DATASET RECORDS:
▶
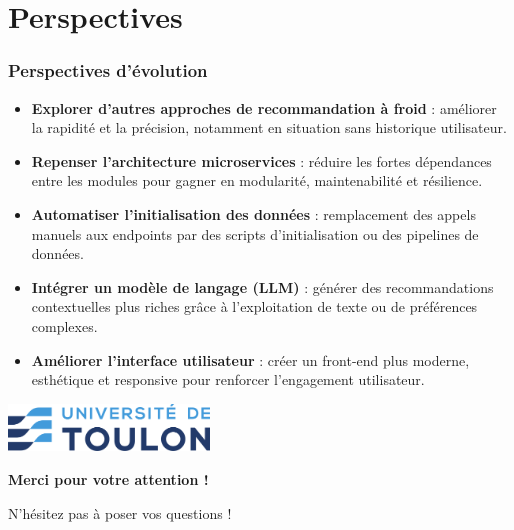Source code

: \documentclass{beamer}
\begin{document}
\section{Perspectives}
\begin{frame}
    \frametitle{Perspectives d'évolution}
    \small
    \begin{itemize}
        \item \textbf{Explorer d'autres approches de recommandation à froid} :
        améliorer la rapidité et la précision, notamment en situation sans historique utilisateur.

        \item \textbf{Repenser l'architecture microservices} :
        réduire les fortes dépendances entre les modules pour gagner en modularité, maintenabilité et résilience.

        \item \textbf{Automatiser l’initialisation des données} :
        remplacement des appels manuels aux endpoints par des scripts d’initialisation ou des pipelines de données.

        \item \textbf{Intégrer un modèle de langage (LLM)} :
        générer des recommandations contextuelles plus riches grâce à l’exploitation de texte ou de préférences complexes.

        \item \textbf{Améliorer l’interface utilisateur} :
        créer un front-end plus moderne, esthétique et responsive pour renforcer l’engagement utilisateur.
    \end{itemize}
\end{frame}



\begin{frame}[c]
    \centering
    \includegraphics[width=0.4\textwidth]{logo.png}

    \vspace{1cm}
    {\Huge \textbf{Merci pour votre attention !}}

    \vspace{1.5cm}
    {\Large N'hésitez pas à poser vos questions !}
\end{frame}
\end{document}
◀
EXERCISE: Write out each line of the data above exactly, starting at the top and finishing with the line containing "d'autres approches de"; omit the pictures.

TASK ANSWER:
Source code

: \documentclass{beamer}
\begin{document}
\section{Perspectives}
\begin{frame}
    \frametitle{Perspectives d'évolution}
    \small
    \begin{itemize}
        \item \textbf{Explorer d'autres approches de recommandation à froid} :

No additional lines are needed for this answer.